- [Exercise details]: Each line in the entries that has the word "ProfileMasterDAL" has to be copied.

- [Material for this task]:
·····

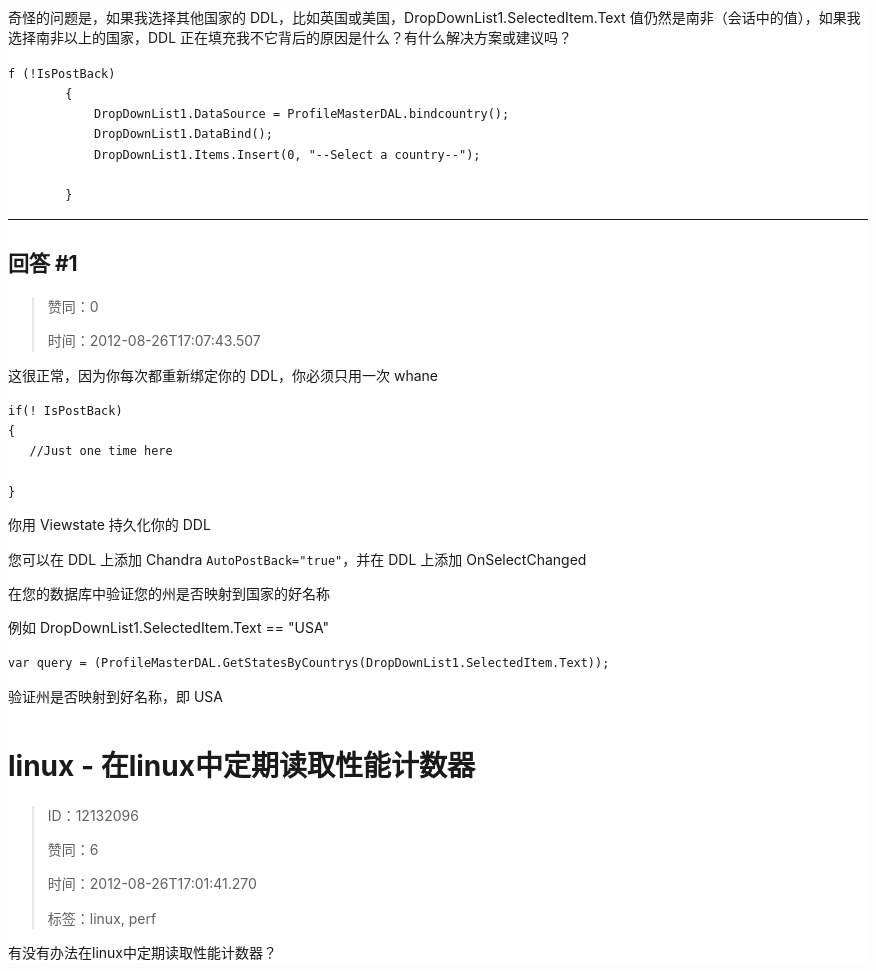 奇怪的问题是，如果我选择其他国家的 DDL，比如英国或美国，DropDownList1.SelectedItem.Text 值仍然是南非（会话中的值），如果我选择南非以上的国家，DDL 正在填充我不它背后的原因是什么？有什么解决方案或建议吗？

```
f (!IsPostBack)
        {
            DropDownList1.DataSource = ProfileMasterDAL.bindcountry();
            DropDownList1.DataBind();
            DropDownList1.Items.Insert(0, "--Select a country--");

        } 
```

* * *

## 回答 #1

> 赞同：0
> 
> 时间：2012-08-26T17:07:43.507

这很正常，因为你每次都重新绑定你的 DDL，你必须只用一次 whane

```
if(! IsPostBack)
{
   //Just one time here

} 
```

你用 Viewstate 持久化你的 DDL

您可以在 DDL 上添加 Chandra `AutoPostBack="true"`，并在 DDL 上添加 OnSelectChanged

在您的数据库中验证您的州是否映射到国家的好名称

例如 DropDownList1.SelectedItem.Text == "USA"

```
var query = (ProfileMasterDAL.GetStatesByCountrys(DropDownList1.SelectedItem.Text)); 
```

验证州是否映射到好名称，即 USA

# linux - 在linux中定期读取性能计数器

> ID：12132096
> 
> 赞同：6
> 
> 时间：2012-08-26T17:01:41.270
> 
> 标签：linux, perf

有没有办法在linux中定期读取性能计数器？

·····

- [Response to the task]:
            DropDownList1.DataSource = ProfileMasterDAL.bindcountry();
var query = (ProfileMasterDAL.GetStatesByCountrys(DropDownList1.SelectedItem.Text)); 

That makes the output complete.